Error out on overlong UTF-8 sequences

This not only makes `str_utf8_decode` a compliant parser, but also fixes an
issue where overlong encodings led to undetected line breaks.

Implemented as per https://encoding.spec.whatwg.org/#utf-8-decoder.

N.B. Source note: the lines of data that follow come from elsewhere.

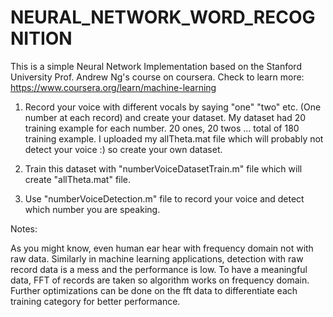 # NEURAL_NETWORK_WORD_RECOGNITION


This is a simple Neural Network Implementation based on the Stanford University Prof. Andrew Ng's course on coursera.
Check to learn more: https://www.coursera.org/learn/machine-learning

1. Record your voice with different vocals by saying "one" "two" etc. (One number at each record) and create your dataset. My dataset had 20 training example for each number. 20 ones, 20 twos ... total of 180 training example.
I uploaded my allTheta.mat file which will probably not detect your voice :) so create your own dataset.

2. Train this dataset with "numberVoiceDatasetTrain.m" file which will create "allTheta.mat" file.

3. Use "numberVoiceDetection.m" file to record your voice and detect which number you are speaking.

Notes:

As you might know, even human ear hear with frequency domain not with raw data. Similarly in machine learning applications, detection with raw record data is a mess and the performance is low. To have a meaningful data, FFT of records are taken so algorithm works on frequency domain. Further optimizations can be done on the fft data to differentiate each training category for better performance.

  

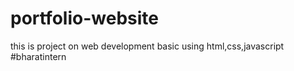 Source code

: # portfolio-website
this is project on web development basic using html,css,javascript #bharatintern
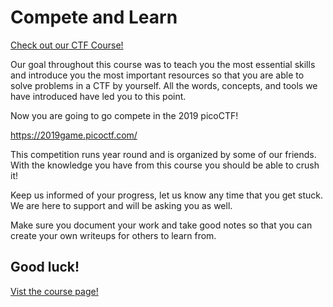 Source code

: # Compete and Learn

[Check out our CTF Course!](https://academy.hoppersroppers.org/mod/page/view.php?id=640)

Our goal throughout this course was to teach you the most essential skills and introduce you the most important resources so that you are able to solve problems in a CTF by yourself. All the words, concepts, and tools we have introduced have led you to this point.

Now you are going to go compete in the 2019 picoCTF!

<https://2019game.picoctf.com/> 

This competition runs year round and is organized by some of our friends. With the knowledge you have from this course you should be able to crush it!

Keep us informed of your progress, let us know any time that you get stuck. We are here to support and will be asking you as well.

Make sure you document your work and take good notes so that you can create your own writeups for others to learn from.

## Good luck!
[Vist the course page!](https://academy.hoppersroppers.org/mod/page/view.php?id=640)
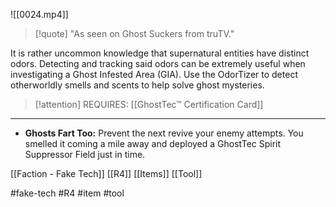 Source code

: ![[0024.mp4]]

> [!quote] 
> "As seen on Ghost Suckers from truTV." 

It is rather uncommon knowledge that supernatural entities have distinct odors. Detecting and tracking said odors can be extremely useful when investigating a Ghost Infested Area (GIA). Use the OdorTizer to detect otherworldly smells and scents to help solve ghost mysteries.

> [!attention] 
> REQUIRES: [[GhostTec™ Certification Card]]

***
* **Ghosts Fart Too:** Prevent the next revive your enemy attempts. You smelled it coming a mile away and deployed a GhostTec Spirit Suppressor Field just in time.

[[Faction - Fake Tech]]
[[R4]]
[[Items]]
[[Tool]]

#fake-tech #R4 #item #tool  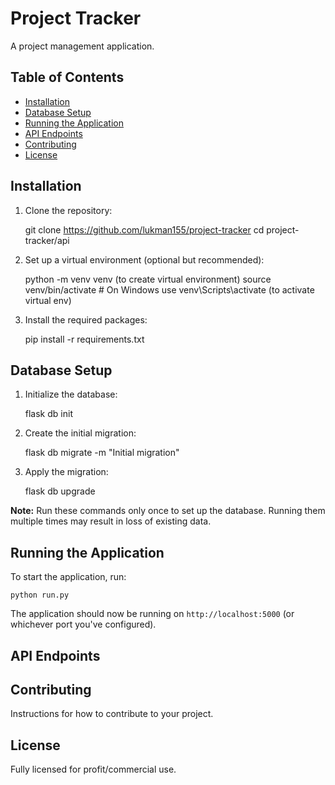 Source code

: # Project Tracker

A project management application.

## Table of Contents

- [Installation](#installation)
- [Database Setup](#database-setup)
- [Running the Application](#running-the-application)
- [API Endpoints](#api-endpoints)
- [Contributing](#contributing)
- [License](#license)

## Installation

1. Clone the repository:

    git clone <https://github.com/lukman155/project-tracker>
    cd project-tracker/api

2. Set up a virtual environment (optional but recommended):

    python -m venv venv (to create virtual environment)
    source venv/bin/activate  # On Windows use venv\Scripts\activate (to activate virtual env)

3. Install the required packages:

    pip install -r requirements.txt

## Database Setup

1. Initialize the database:

    flask db init

2. Create the initial migration:

    flask db migrate -m "Initial migration"

3. Apply the migration:

    flask db upgrade

**Note:** Run these commands only once to set up the database. Running them multiple times may result in loss of existing data.

## Running the Application

To start the application, run:

    python run.py

The application should now be running on `http://localhost:5000` (or whichever port you've configured).

## API Endpoints

## Contributing

Instructions for how to contribute to your project.

## License

Fully licensed for profit/commercial use.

Audited the following files, checking whether the new semantics work with the
existing code:
- src/base/system.c
- src/engine/client/text.cpp
- src/game/client/components/chat.cpp
- src/game/server/gamecontext.cpp

They all check whether the string is at its end separately.
This commit is contained in:
heinrich5991 2015-06-30 21:09:43 +02:00
parent ce465b584c
commit 8ccfd0188d
2 changed files with 69 additions and 43 deletions

View file

@ -2274,54 +2274,79 @@ int str_utf8_encode(char *ptr, int chr)
return 0;
}
static unsigned char str_byte_next(const char **ptr)
{
unsigned char byte = **ptr;
(*ptr)++;
return byte;
}
static void str_byte_rewind(const char **ptr)
{
(*ptr)--;
}
int str_utf8_decode(const char **ptr)
{
const char *buf = *ptr;
int ch = 0;
do
// As per https://encoding.spec.whatwg.org/#utf-8-decoder.
unsigned char utf8_lower_boundary = 0x80;
unsigned char utf8_upper_boundary = 0xBF;
int utf8_code_point = 0;
int utf8_bytes_seen = 0;
int utf8_bytes_needed = 0;
while(1)
{
if((*buf&0x80) == 0x0) /* 0xxxxxxx */
unsigned char byte = str_byte_next(ptr);
if(utf8_bytes_needed == 0)
{
ch = *buf;
buf++;
if(0x00 <= byte && byte <= 0x7F)
{
return byte;
}
else if(0x80 <= byte && byte <= 0xDF)
{
utf8_bytes_needed = 1;
utf8_code_point = byte - 0xC0;
}
else if(0xE0 <= byte && byte <= 0xEF)
{
if(byte == 0xE0) utf8_lower_boundary = 0xA0;
if(byte == 0xED) utf8_upper_boundary = 0x9F;
utf8_bytes_needed = 2;
utf8_code_point = byte - 0xE0;
}
else if(0xF0 <= byte && byte <= 0xF4)
{
if(byte == 0xF0) utf8_lower_boundary = 0x90;
if(byte == 0xF4) utf8_upper_boundary = 0x8F;
utf8_bytes_needed = 3;
utf8_code_point = byte - 0xF0;
}
else
{
return -1; // Error.
}
utf8_code_point = utf8_code_point << (6 * utf8_bytes_needed);
continue;
}
else if((*buf&0xE0) == 0xC0) /* 110xxxxx */
if(!(utf8_lower_boundary <= byte && byte <= utf8_upper_boundary))
{
ch = (*buf++ & 0x3F) << 6; if(!(*buf)) break;
ch += (*buf++ & 0x3F);
if(ch == 0) ch = -1;
// Resetting variables not necessary, will be done when
// the function is called again.
str_byte_rewind(ptr);
return -1;
}
else if((*buf & 0xF0) == 0xE0) /* 1110xxxx */
utf8_lower_boundary = 0x80;
utf8_upper_boundary = 0xBF;
utf8_bytes_seen += 1;
utf8_code_point = utf8_code_point + ((byte - 0x80) << (6 * (utf8_bytes_needed - utf8_bytes_seen)));
if(utf8_bytes_seen != utf8_bytes_needed)
{
ch = (*buf++ & 0x1F) << 12; if(!(*buf)) break;
ch += (*buf++ & 0x3F) << 6; if(!(*buf)) break;
ch += (*buf++ & 0x3F);
if(ch == 0) ch = -1;
continue;
}
else if((*buf & 0xF8) == 0xF0) /* 11110xxx */
{
ch = (*buf++ & 0x0F) << 18; if(!(*buf)) break;
ch += (*buf++ & 0x3F) << 12; if(!(*buf)) break;
ch += (*buf++ & 0x3F) << 6; if(!(*buf)) break;
ch += (*buf++ & 0x3F);
if(ch == 0) ch = -1;
}
else
{
/* invalid */
buf++;
break;
}
*ptr = buf;
return ch;
} while(0);
/* out of bounds */
*ptr = buf;
return -1;
// Resetting variables not necessary, see above.
return utf8_code_point;
}
}
int str_utf8_check(const char *str)

View file

@ -1281,16 +1281,17 @@ int str_utf8_forward(const char *str, int cursor);
/*
Function: str_utf8_decode
Decodes an utf8 character
Decodes a utf8 codepoint
Parameters:
ptr - pointer to an utf8 string. this pointer will be moved forward
ptr - Pointer to a utf8 string. This pointer will be moved forward.
Returns:
Unicode value for the character. -1 for invalid characters and 0 for end of string.
The Unicode codepoint. -1 for invalid input and 0 for end of string.
Remarks:
- This function will also move the pointer forward.
- You may call this function again after an error occured.
*/
int str_utf8_decode(const char **ptr);
@ -1299,7 +1300,7 @@ int str_utf8_decode(const char **ptr);
Encode an utf8 character
Parameters:
ptr - Pointer to a buffer that should recive the data. Should be able to hold at least 4 bytes.
ptr - Pointer to a buffer that should receive the data. Should be able to hold at least 4 bytes.
Returns:
Number of bytes put into the buffer.